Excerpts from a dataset
○ ○ ○ ○

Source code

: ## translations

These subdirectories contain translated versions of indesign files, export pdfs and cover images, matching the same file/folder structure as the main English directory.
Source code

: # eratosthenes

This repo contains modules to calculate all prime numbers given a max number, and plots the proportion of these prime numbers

○ ○ ○ ○

Assigned task — Each line of the data must be retyped exactly as written.

Task answer —
Source code

: ## translations

These subdirectories contain translated versions of indesign files, export pdfs and cover images, matching the same file/folder structure as the main English directory.
Source code

: # eratosthenes

This repo contains modules to calculate all prime numbers given a max number, and plots the proportion of these prime numbers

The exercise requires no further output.